Synopsis

Storms and other severe weather events can cause both public health and economic problems for communities and municipalities. Many severe events can result in fatalities, injuries, and property damage, and preventing such outcomes to the extent possible is a key concern.

The goal of this analysis is to explore the U.S. National Oceanic and Atmospheric Administration’s (NOAA) storm database and to analyze the impact of different types of severe weather events in the US with respect to population health and economic consequences.

By far the most harmful severe weather events for public health across the U.S. are tornados with 5633 fatalities and 91,346 injuries. Flood, drought and severe wind events account for most of the economic damage with a total damage of more than 30 billions U.S. dollars. For the analysis, data from the years 1950 to 2011 across the U.S. were considered. More details can be found in the results section.

Data

The data for this analysis comes from the U.S. storm database and can be downloaded from here as a comma-separated-value file compressed via the bzip2 algorithm to reduce its size.

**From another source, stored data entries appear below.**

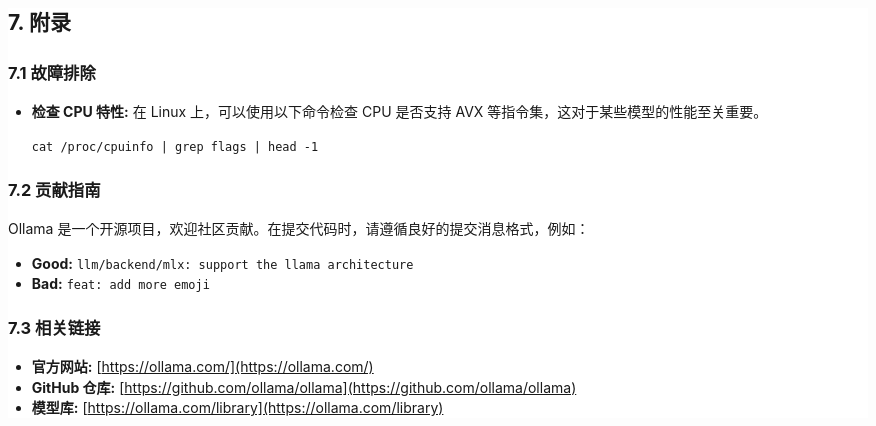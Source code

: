 
## 7. 附录

### 7.1 故障排除

*   **检查 CPU 特性:** 在 Linux 上，可以使用以下命令检查 CPU 是否支持 AVX 等指令集，这对于某些模型的性能至关重要。
    ```shell
    cat /proc/cpuinfo | grep flags | head -1
    ```

### 7.2 贡献指南

Ollama 是一个开源项目，欢迎社区贡献。在提交代码时，请遵循良好的提交消息格式，例如：

*   **Good:** `llm/backend/mlx: support the llama architecture`
*   **Bad:** `feat: add more emoji`

### 7.3 相关链接

*   **官方网站:** [https://ollama.com/](https://ollama.com/)
*   **GitHub 仓库:** [https://github.com/ollama/ollama](https://github.com/ollama/ollama)
*   **模型库:** [https://ollama.com/library](https://ollama.com/library)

The events in the database start in the year 1950 and end in November 2011. In the earlier years of the database there are generally fewer events recorded, most likely due to a lack of good records. More recent years should be considered more complete.

References

There is also some documentation of the database available. Details of how some of the variables are constructed/defined can be found here:

Data Processing

Downloading and reading the raw data

After downloading the raw data, if it has not been stored locally already, we load it into the variable stromDataRaw. Since the data requires a lot of memory when read into the dataframe (ca. 500MB), this may take a while.

local_file <- "~/coursera/reproducible_research/repdata-data-StormData.csv.bz2"
source_url <- "https://d396qusza40orc.cloudfront.net/repdata%2Fdata%2FStormData.csv.bz2"

if (!file.exists(local_file)) {
      download.file(source_url,local_file, method = "curl")
}

stormDataRaw <- read.csv(bzfile(local_file))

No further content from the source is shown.